Moonshine Rain versuchte sich so normal wie möglich zu verhalten und warf Peeter einige warnende Blicke zu, als dieser sie bereits den ganzen Abend, fragend ansah. Natürlich war es nicht überraschend, dass er als zukünftiger Sucher des Rudels als Erstes die winzige Veränderung in ihren Geruch bemerkte, die wohl nun bedeutete, dass sie nun endgültig die Welpenwitterung verloren hatte.

Das war ein normaler Prozess. Es war das Schicksal eines jeden Gastaltwandlers eines Tages die Witterung eines Welpen zu verlieren und erwachsen zu werden. Aber dennoch hätte sich Shiny gewünscht, dass sie es weiter hätte herauszögern können. Vielleicht nur ein paar Tage oder ein paar Wochen, weil das, was dadurch ausgelöst werden würde, zwangsweise dazu führen trug, dass sie auch noch das letzte bisschen Familie verlieren würde, das sie noch hatte. Ihre Schwester.

Der Schwester, der sie so viel zu verdanken hatte. Buchstäblich ihr gesamtes Glück.

Hätte Magnolia nicht den Mut gehabt sie als Kind mit sich mitzunehmen, als sie mit Konstantin das alte Rudel verließ, hätte Moonshine keine so tolle Kindheit und Jugend gehabt. Sie wäre von den zurückgebliebenen, störrischen, alten Wölfen dazu instrumentalisiert worden, sie am Leben zu halten und ihnen zu ermöglichen weiter ein Rudel zu sein, auch nachdem ihr Alpha Konstantin ihnen den Rücken zugedreht hatte. Dass sie dann auch noch von ihren rassistischen Ansichten vergiftet worden wäre, daran wollte Moonshine nicht einmal denken.

Statt also erzwungener Alpha, ein altes und in alten Vorstellungen gefangenes Rudel anzuführen, war sie als geborener Beta in eine friedliebenden, kunterbunten Mischung aus indigenen Menschengruppen und dem jungen Rudel aufgewachsen, dass sich Konstantin angeschlossen hatte.

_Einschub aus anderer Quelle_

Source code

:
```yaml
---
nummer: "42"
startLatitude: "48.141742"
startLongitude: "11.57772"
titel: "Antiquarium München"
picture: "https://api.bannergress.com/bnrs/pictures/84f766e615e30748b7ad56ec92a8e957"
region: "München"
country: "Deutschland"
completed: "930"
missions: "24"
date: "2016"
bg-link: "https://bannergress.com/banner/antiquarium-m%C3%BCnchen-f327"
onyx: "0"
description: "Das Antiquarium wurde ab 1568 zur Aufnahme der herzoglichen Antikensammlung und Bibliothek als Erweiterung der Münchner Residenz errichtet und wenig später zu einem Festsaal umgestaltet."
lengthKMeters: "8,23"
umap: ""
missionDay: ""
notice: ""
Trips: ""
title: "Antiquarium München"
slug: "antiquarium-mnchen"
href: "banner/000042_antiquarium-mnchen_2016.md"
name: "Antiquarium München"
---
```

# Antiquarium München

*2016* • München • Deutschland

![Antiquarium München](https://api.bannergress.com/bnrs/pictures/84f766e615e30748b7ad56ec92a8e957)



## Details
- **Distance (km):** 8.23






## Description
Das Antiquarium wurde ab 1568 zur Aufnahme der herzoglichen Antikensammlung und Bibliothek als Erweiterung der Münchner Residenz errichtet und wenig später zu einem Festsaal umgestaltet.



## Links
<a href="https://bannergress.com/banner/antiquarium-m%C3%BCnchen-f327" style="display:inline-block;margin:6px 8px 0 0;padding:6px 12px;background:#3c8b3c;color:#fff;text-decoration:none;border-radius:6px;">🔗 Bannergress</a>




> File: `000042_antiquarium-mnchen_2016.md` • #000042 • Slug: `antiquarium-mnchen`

Sie war ohne Verantwortung, ohne zwang erwachsen geworden, hatte lernen dürfen liberale Ansichten zu vertreten und ihren eigenen Weg zu gehen. Das alles hatte sie ihrer Schwester Magnolia zu verdanken. Ihr Mut und ihre Entschlossenheit hatten sie gerettet.

Moonshine liebte ihre Schwester, nicht nur, weil sie ihr dankbar war, sondern vor allem, weil sie das traurige Schicksal teilten, sich zwischen ihre Zukunft und ihre Eltern entschieden zu haben und so nun gemeinsam mit den Konsequenzen leben zu müssen. Sie hatte sich deswegen nie einsam oder verloren gefühlt, hatte den Verlust ihrer Eltern so gut wie verkraftet wie es ging und war in dem glauben Groß geworden, dass sie ihre Schwester immer haben würde – egal was passierte. Doch so einfach war es nicht. Nicht mehr.

Für außenstehende mag es merkwürdig klingen, das Magnolia sich mit gerade einmal fünfzehn Jahren dazu entschloss ihre engstirnigen Eltern zu verlassen, aber sie waren mehr als nur Menschen, sie waren Wölfe und gerade die Welpen verspüren einen unfassbaren Drang bei ihren dominanten Artgenossen zu bleiben und nach dem Maximilian, der ehemalige Alpha, den Kampf gegen Konstantin verloren und dafür mit seinen Leben bezahlt hatte, war es nur logisch, das Magnolia bei ihrem Alpha blieb. Aber natürlich konnten die Erwachsenen sich besser von diesem Instinkt lösen und so war es bei ihnen eine wirkliche Entscheidung gewesen, Konstantin zu folgen oder aber bei dem rassistischen Haufen zu bleiben, der die Vermischung zwischen Menschen und Wölfe am liebsten mit den Tode bestrafen würde. Moonshines Eltern hatten sich für Letzteres entscheiden. Eine von unzähligen Tragödien, die viele im Rudel durchgemacht hatten und dennoch etwas was sie und ihre Schwester im Speziellen teilten.
Aber es half alles nichts. Denn obwohl sie nur einander hatten, würde Magnolia den Tag verfluchen, als sie beschloss ihre kleine Schwester aus ihrem Kinderzimmer zu stehlen und sie mit sich zu nehmen. Magnolia würde jeden Moment bereuen, den sie damit zugebracht hatte Moonshines Temperament mühevoll zu zügeln und ihr bei allem zu helfen, was sie konnte, obwohl sie selbst noch ein Kind gewesen war. Ihre Schwester würde all die Situationen hassen, in denen sie sich miteinander gefreut, gestritten und wieder zusammen gerauft hatten. Denn Moonshine würde ihre Schwester das einzige nehmen, was für sie momentan eine Bedeutung hatte, dass sie mehr liebte als alles andere. Jason.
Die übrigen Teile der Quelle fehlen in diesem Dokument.